Look out for the hyacinth 'Miss Saigon'. Its tightly packed crimson florets have the bonus of a slight scent, even though it's not as strong as that of the new narcissus, 'Galactic Star'. This daffodil really does stand out, with its wonderfully delicate-looking lemon yellow flowers. The petals are slightly more widely spaced than usual and aren't overwhelmed by the trumpets.
Galactic Star's flowers are short-lived, but they may last longer in a cool spring. Incidentally, treat the length of flowering claimed by nurserymen cautiously. As this summer has shown, blooms come early during a hot spell but are sadly over in the blink of an eye. Even if they don't open as fully in overcast weather, they'll last longer.
You'll get a lot of good ideas by visiting the National Trust for Scotland's Greenbank Garden this weekend. The garden is off Flenders Road, Clarkston, Glasgow, and is running its 27th Bulb Fair between 11am and 4.30pm today and tomorrow. Tomorrow, as part of Scotland's Garden Scheme, there's the added bonus of an advisory session starting at 2.30pm. Garden staff will be on hand to advise on how best to plant and look after bulbs.

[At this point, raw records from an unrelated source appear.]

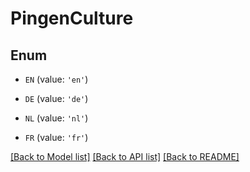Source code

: # PingenCulture


## Enum

* `EN` (value: `'en'`)

* `DE` (value: `'de'`)

* `NL` (value: `'nl'`)

* `FR` (value: `'fr'`)

[[Back to Model list]](../README.md#documentation-for-models) [[Back to API list]](../README.md#documentation-for-api-endpoints) [[Back to README]](../README.md)


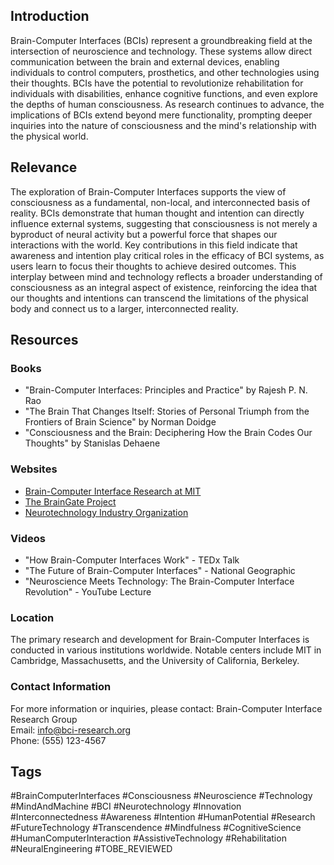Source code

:## Introduction
Brain-Computer Interfaces (BCIs) represent a groundbreaking field at the intersection of neuroscience and technology. These systems allow direct communication between the brain and external devices, enabling individuals to control computers, prosthetics, and other technologies using their thoughts. BCIs have the potential to revolutionize rehabilitation for individuals with disabilities, enhance cognitive functions, and even explore the depths of human consciousness. As research continues to advance, the implications of BCIs extend beyond mere functionality, prompting deeper inquiries into the nature of consciousness and the mind's relationship with the physical world. 

## Relevance
The exploration of Brain-Computer Interfaces supports the view of consciousness as a fundamental, non-local, and interconnected basis of reality. BCIs demonstrate that human thought and intention can directly influence external systems, suggesting that consciousness is not merely a byproduct of neural activity but a powerful force that shapes our interactions with the world. Key contributions in this field indicate that awareness and intention play critical roles in the efficacy of BCI systems, as users learn to focus their thoughts to achieve desired outcomes. This interplay between mind and technology reflects a broader understanding of consciousness as an integral aspect of existence, reinforcing the idea that our thoughts and intentions can transcend the limitations of the physical body and connect us to a larger, interconnected reality. 

## Resources

### Books
- "Brain-Computer Interfaces: Principles and Practice" by Rajesh P. N. Rao
- "The Brain That Changes Itself: Stories of Personal Triumph from the Frontiers of Brain Science" by Norman Doidge
- "Consciousness and the Brain: Deciphering How the Brain Codes Our Thoughts" by Stanislas Dehaene

### Websites
- [Brain-Computer Interface Research at MIT](http://www.bci.mit.edu)
- [The BrainGate Project](http://www.braingate.org)
- [Neurotechnology Industry Organization](https://neurotechindustry.org)

### Videos
- "How Brain-Computer Interfaces Work" - TEDx Talk
- "The Future of Brain-Computer Interfaces" - National Geographic
- "Neuroscience Meets Technology: The Brain-Computer Interface Revolution" - YouTube Lecture

### Location
The primary research and development for Brain-Computer Interfaces is conducted in various institutions worldwide. Notable centers include MIT in Cambridge, Massachusetts, and the University of California, Berkeley.

### Contact Information
For more information or inquiries, please contact:
Brain-Computer Interface Research Group  
Email: info@bci-research.org  
Phone: (555) 123-4567  

## Tags
#BrainComputerInterfaces #Consciousness #Neuroscience #Technology #MindAndMachine #BCI #Neurotechnology #Innovation #Interconnectedness #Awareness #Intention #HumanPotential #Research #FutureTechnology #Transcendence #Mindfulness #CognitiveScience #HumanComputerInteraction #AssistiveTechnology #Rehabilitation #NeuralEngineering #TOBE_REVIEWED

The NTS property manager and head gardener David Ferguson tells me: "When we started our Bulb Fair, gardeners had to come to us for their bulbs. They still do so because we have some of the less common varieties that you won't find in an ordinary garden centre. Every year, we change our selection and always include some new and interesting bulbs."
One of this year's Greenbank collection is Leucojum aestivum 'Gravetye Giant'. This perennial is 90cm tall, with strap-like glossy, dark green leaves. The stems bear up to eight bell-shaped, slightly fragrant white flowers. Each is 2cm wide with green-tipped segments - a delightful bonus.
One plant that should be grown more often is allium. I know the ball-shaped flowers of some varieties are less than appealing, but Greenbank's 'Graceful Boy' is altogether different. With its stunning white florets and attractive purple stamens, it sits well in a trough with lower-growing plants to conceal its rather bare stem.
For me, the star of Ferguson's collection is crocus 'Orange Monarch'. Its outer petals are etched with a fine black fan that almost mimics the colouring of the orange monarch butterfly. Each corm produces three stems, each of which produces three flowers. As ever, I'd have this beauty in a pot, but I can imagine it would look attractive in large clumps in a border or lawn.
Whichever new bulbs you want, buy or order them now. The best will sell out quickly and you'll be left with 2nd class fare. You'll be planting most bulbs this month, but also be sure to order new tulips now, even though you won't be planting out for another month or so.